Return only what lies between the first line of the entries and the line containing "接下来作者交代事件立正的主角", both lines included.
___ MATERIAL TO PROCESS ___
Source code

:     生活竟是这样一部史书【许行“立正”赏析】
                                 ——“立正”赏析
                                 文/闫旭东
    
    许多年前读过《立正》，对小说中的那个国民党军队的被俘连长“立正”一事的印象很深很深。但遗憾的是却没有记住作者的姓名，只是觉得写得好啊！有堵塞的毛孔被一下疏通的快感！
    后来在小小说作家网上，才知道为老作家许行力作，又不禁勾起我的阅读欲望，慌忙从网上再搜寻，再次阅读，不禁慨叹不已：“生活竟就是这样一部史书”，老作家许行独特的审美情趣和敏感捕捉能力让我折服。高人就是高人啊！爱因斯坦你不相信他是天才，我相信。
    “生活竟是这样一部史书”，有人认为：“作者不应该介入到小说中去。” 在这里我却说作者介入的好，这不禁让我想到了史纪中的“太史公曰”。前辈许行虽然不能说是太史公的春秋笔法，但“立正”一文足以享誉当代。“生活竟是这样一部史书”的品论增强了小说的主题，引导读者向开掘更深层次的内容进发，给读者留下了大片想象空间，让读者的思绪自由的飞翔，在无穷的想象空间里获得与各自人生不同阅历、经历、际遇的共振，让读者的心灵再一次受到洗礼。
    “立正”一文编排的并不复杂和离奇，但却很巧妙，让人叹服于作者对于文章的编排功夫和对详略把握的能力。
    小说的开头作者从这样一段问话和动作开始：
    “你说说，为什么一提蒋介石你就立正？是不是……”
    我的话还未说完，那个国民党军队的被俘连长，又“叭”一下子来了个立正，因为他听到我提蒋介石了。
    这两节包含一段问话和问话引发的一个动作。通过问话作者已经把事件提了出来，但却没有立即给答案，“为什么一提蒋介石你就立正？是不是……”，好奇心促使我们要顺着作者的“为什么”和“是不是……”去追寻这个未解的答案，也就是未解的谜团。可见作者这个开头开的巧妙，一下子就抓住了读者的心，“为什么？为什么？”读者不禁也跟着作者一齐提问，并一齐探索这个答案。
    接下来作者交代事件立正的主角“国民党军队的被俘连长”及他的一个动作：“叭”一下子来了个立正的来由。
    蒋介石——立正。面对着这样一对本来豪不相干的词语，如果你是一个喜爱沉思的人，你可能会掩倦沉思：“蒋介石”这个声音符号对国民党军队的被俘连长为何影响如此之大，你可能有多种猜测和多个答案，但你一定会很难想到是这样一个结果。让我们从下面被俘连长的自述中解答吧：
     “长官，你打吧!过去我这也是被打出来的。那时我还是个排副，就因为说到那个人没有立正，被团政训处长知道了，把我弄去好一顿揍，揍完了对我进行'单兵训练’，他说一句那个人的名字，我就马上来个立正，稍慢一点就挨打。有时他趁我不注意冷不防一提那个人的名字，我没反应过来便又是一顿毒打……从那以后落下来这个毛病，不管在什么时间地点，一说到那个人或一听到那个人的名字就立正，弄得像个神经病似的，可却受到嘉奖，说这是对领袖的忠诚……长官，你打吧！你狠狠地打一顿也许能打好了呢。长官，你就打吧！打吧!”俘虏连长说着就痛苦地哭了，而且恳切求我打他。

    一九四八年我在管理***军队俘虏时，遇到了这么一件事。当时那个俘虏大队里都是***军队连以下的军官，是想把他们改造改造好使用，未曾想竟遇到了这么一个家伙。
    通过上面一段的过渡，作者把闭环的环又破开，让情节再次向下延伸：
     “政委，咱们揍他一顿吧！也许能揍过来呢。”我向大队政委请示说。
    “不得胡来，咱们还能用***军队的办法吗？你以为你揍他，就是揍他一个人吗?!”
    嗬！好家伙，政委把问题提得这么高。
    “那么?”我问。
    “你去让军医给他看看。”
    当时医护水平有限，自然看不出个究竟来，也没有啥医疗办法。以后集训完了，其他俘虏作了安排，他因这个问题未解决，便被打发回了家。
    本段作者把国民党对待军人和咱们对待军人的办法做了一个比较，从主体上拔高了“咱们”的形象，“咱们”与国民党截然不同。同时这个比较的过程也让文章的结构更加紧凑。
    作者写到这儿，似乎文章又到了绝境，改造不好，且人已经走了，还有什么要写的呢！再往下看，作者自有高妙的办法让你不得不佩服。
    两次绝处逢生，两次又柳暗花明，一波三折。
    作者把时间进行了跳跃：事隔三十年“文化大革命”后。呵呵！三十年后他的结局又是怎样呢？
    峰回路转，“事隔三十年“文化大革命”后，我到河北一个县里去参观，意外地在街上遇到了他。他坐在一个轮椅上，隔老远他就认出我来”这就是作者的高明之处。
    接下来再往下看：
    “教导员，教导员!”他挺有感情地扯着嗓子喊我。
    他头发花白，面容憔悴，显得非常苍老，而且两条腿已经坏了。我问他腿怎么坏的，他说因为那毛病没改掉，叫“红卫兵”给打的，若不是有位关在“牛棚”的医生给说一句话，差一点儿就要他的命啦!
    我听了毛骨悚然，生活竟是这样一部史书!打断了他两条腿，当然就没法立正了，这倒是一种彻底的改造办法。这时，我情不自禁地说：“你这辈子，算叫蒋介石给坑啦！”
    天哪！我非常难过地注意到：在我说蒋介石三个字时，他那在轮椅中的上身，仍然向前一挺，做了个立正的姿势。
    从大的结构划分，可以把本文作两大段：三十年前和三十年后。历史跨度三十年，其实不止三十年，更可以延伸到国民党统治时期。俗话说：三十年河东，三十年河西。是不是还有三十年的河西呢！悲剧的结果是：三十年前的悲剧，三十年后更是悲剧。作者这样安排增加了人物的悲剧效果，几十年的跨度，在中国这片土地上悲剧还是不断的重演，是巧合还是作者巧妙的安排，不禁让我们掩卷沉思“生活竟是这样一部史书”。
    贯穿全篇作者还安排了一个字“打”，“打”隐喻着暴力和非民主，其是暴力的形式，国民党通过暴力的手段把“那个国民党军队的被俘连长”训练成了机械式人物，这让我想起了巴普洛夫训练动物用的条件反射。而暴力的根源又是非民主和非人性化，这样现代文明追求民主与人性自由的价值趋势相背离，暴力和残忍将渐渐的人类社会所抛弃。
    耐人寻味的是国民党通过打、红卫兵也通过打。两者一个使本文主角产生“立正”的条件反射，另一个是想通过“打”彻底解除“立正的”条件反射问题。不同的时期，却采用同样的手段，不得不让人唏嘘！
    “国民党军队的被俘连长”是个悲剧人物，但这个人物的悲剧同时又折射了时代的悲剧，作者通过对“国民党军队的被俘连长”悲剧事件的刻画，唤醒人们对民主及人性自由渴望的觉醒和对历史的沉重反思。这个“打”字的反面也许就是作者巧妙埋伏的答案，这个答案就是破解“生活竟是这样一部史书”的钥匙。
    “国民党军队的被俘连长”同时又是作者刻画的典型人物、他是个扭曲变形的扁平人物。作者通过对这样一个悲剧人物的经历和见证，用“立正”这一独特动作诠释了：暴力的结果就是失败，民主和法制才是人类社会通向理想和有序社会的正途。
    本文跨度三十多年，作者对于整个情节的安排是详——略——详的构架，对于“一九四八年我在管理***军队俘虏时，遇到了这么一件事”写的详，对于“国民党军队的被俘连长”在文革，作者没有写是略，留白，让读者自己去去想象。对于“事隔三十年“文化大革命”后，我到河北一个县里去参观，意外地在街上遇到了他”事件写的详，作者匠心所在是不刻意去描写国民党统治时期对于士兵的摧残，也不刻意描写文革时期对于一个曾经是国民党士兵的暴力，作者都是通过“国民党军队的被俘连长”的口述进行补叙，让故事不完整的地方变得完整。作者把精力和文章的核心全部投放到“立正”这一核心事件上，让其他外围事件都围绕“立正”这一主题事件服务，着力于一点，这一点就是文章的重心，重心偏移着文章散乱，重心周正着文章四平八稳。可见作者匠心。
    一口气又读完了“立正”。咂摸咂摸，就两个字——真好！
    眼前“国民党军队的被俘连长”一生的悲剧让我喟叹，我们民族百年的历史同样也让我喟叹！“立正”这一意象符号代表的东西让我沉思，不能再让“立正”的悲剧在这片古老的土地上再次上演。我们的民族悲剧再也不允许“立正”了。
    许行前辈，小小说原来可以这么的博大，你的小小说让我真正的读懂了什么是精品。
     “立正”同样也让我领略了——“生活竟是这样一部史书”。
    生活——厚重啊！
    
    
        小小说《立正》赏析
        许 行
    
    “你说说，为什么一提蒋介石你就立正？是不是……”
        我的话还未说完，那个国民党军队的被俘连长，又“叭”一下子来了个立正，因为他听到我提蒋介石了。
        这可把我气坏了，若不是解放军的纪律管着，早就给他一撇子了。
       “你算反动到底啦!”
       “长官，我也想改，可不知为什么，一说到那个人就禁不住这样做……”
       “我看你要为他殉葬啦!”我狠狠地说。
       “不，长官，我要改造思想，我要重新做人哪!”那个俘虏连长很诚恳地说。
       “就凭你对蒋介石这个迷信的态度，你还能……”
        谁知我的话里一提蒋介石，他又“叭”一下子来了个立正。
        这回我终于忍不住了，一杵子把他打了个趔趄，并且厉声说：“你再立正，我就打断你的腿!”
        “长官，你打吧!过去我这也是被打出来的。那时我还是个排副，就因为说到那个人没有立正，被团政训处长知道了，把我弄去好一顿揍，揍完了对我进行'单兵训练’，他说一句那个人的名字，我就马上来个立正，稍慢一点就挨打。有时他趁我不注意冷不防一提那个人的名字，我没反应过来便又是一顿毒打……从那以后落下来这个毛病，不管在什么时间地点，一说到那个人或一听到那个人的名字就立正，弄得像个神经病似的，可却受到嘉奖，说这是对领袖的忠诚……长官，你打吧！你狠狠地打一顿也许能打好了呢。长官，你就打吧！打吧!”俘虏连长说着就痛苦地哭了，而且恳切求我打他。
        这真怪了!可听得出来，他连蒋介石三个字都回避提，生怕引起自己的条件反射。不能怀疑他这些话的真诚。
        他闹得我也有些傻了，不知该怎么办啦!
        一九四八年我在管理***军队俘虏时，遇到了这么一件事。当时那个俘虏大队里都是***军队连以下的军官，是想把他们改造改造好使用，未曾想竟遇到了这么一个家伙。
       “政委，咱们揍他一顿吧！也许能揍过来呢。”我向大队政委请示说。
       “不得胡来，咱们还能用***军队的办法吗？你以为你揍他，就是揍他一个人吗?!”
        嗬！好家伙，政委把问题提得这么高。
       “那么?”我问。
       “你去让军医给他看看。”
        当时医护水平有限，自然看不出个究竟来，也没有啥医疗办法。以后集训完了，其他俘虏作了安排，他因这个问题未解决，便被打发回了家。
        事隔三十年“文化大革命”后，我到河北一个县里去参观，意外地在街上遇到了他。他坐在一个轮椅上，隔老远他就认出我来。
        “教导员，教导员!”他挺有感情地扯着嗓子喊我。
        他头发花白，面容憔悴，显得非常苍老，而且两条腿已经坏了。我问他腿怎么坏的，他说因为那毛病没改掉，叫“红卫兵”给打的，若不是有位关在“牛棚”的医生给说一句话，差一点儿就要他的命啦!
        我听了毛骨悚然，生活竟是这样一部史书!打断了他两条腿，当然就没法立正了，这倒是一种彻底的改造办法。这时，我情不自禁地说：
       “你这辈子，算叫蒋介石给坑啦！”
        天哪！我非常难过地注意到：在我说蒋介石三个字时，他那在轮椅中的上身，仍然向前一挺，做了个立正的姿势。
___
> EXERCISE ANSWER:
Source code

:     生活竟是这样一部史书【许行“立正”赏析】
                                 ——“立正”赏析
                                 文/闫旭东
    
    许多年前读过《立正》，对小说中的那个国民党军队的被俘连长“立正”一事的印象很深很深。但遗憾的是却没有记住作者的姓名，只是觉得写得好啊！有堵塞的毛孔被一下疏通的快感！
    后来在小小说作家网上，才知道为老作家许行力作，又不禁勾起我的阅读欲望，慌忙从网上再搜寻，再次阅读，不禁慨叹不已：“生活竟就是这样一部史书”，老作家许行独特的审美情趣和敏感捕捉能力让我折服。高人就是高人啊！爱因斯坦你不相信他是天才，我相信。
    “生活竟是这样一部史书”，有人认为：“作者不应该介入到小说中去。” 在这里我却说作者介入的好，这不禁让我想到了史纪中的“太史公曰”。前辈许行虽然不能说是太史公的春秋笔法，但“立正”一文足以享誉当代。“生活竟是这样一部史书”的品论增强了小说的主题，引导读者向开掘更深层次的内容进发，给读者留下了大片想象空间，让读者的思绪自由的飞翔，在无穷的想象空间里获得与各自人生不同阅历、经历、际遇的共振，让读者的心灵再一次受到洗礼。
    “立正”一文编排的并不复杂和离奇，但却很巧妙，让人叹服于作者对于文章的编排功夫和对详略把握的能力。
    小说的开头作者从这样一段问话和动作开始：
    “你说说，为什么一提蒋介石你就立正？是不是……”
    我的话还未说完，那个国民党军队的被俘连长，又“叭”一下子来了个立正，因为他听到我提蒋介石了。
    这两节包含一段问话和问话引发的一个动作。通过问话作者已经把事件提了出来，但却没有立即给答案，“为什么一提蒋介石你就立正？是不是……”，好奇心促使我们要顺着作者的“为什么”和“是不是……”去追寻这个未解的答案，也就是未解的谜团。可见作者这个开头开的巧妙，一下子就抓住了读者的心，“为什么？为什么？”读者不禁也跟着作者一齐提问，并一齐探索这个答案。
    接下来作者交代事件立正的主角“国民党军队的被俘连长”及他的一个动作：“叭”一下子来了个立正的来由。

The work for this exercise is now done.